Nadia Murad Basee Taha, 21, was one of those victims. Murad became the sabia, or slave, of an ISIS fighter who kept her locked in a room. Her captor had a wife and daughter, but Murad never met them. After three months of torture, Murad was able to escape one night when her captor left his door unlocked.
Murad bravely shared her story at the United Nation’s Committee on the Status of Women, last month during an event about the exploitation of refugee women.
“Women and children have escaped on their own,” said Murad with a shaking voice. “There are no humanitarian efforts.”
Murad is tall and thin, her long hair pulled back in a simple ponytail. Even from a distance, there is hollowness in her eyes. Her voice cracks from tears she holds back when retelling her story. She never smiles.
This is not Murad’s first time testifying before the UN. In December, she spoke to the Security Council about the difficulties ethnic and religious minorities face under ISIS.
“For more than three months I have been delivering this message, but still these women and children are in captivity and no solution from the international committee,” said Murad.
Murad’s story is one of the thousands that detail the sexual exploitation of refugees. Terrorist groups have adopted sexual violence as a form of institutionalized strategy to have control. ISIS has offices in Raqqa and parts of Turkey where pamphlets about these captured women are issued that indicate they are available for trade or even gifts.
“For them, it’s a project. It’s part of their permanent structure,” said the UN’s Special Representative on Sexual Violence in Conflict, Zainab Hawa Bangura at the discussion. “Enslaving women has become a priority,” she said.
According to a UN report, terrorist groups such as ISIS made $5 million alone from selling women. The Islamic State has legalized slavery inside its territory, raping and enslaving non-Muslim women, like Yazidis. Some fighters are reported to believe they can convert women if 10 Muslims rape her.
“You can’t talk about terrorism war strategies without talking about women,” Bangura said.
But sexual violence is not just a problem within the borders of ISIS’ self-proclaimed caliphate. The crisis in Syria has left 1.5 million refugees in Lebanon where several forms of sexual exploitation have risen drastically.
Forced marriages to young girls are an example of this. A study this past year showed 23 percent of Syrian refugees in Lebanon were married underage, with some brides as young as nine. In Lebanon, many do not believe a marriage license issued and registered in court is necessary.
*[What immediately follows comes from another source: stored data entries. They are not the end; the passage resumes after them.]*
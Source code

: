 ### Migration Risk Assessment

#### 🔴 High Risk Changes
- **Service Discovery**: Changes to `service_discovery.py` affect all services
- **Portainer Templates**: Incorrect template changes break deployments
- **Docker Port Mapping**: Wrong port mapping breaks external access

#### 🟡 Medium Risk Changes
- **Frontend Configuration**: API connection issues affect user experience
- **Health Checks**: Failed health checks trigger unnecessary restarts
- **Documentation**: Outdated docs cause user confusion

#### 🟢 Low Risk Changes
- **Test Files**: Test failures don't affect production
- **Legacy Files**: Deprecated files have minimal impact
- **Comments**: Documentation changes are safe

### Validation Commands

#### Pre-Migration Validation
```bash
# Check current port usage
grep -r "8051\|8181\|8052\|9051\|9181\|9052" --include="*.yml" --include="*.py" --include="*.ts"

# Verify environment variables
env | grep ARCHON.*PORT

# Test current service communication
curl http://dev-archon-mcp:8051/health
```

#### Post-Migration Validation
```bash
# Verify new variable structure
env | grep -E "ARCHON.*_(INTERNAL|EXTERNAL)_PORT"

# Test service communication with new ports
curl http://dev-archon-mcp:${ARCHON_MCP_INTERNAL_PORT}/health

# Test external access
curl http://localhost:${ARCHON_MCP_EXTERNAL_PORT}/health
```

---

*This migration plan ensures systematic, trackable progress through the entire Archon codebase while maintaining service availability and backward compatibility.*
Instead, families believe marriage can be done in the presence of sheiks.
The reasons for the increase include the perception that girls are financial burdens to their families, and some men take advantage of these private marriages, sometimes taking several girls as brides and forcing them into prostitution.
Prostitution in Lebanon takes places in the streets, brothels, and nightclubs. In 2014, 60 percent of the women arrested for prostitution in Lebanon were Syrian, according to aid workers.
“There is not enough to provide for refugees living in these miserable situations,” said Zoya Rouhana, a representative from Lebanese NGO Kafa. “There is a big, big need for financial and sustainable support to provide all the services needed for women who have passed through sexual harassment or exploitation. “
Unfortunately, it has become a common cultural practice to perceive women as objects in regions ISIS controls.
“We should focus on the International community,” said Rouhana. “They should start thinking how international treaties and laws can be more effective.”
As activists strive to ensure sexual violence becomes a central topic for policymakers, Murad has taken asylum in Staatsburg, Germany, waiting to hear news from her other female relatives.
“We were subject to injustice. Now we only receive silence from the international community,” Murad concluded her story with. “It feels like injustice is being committed again against us.”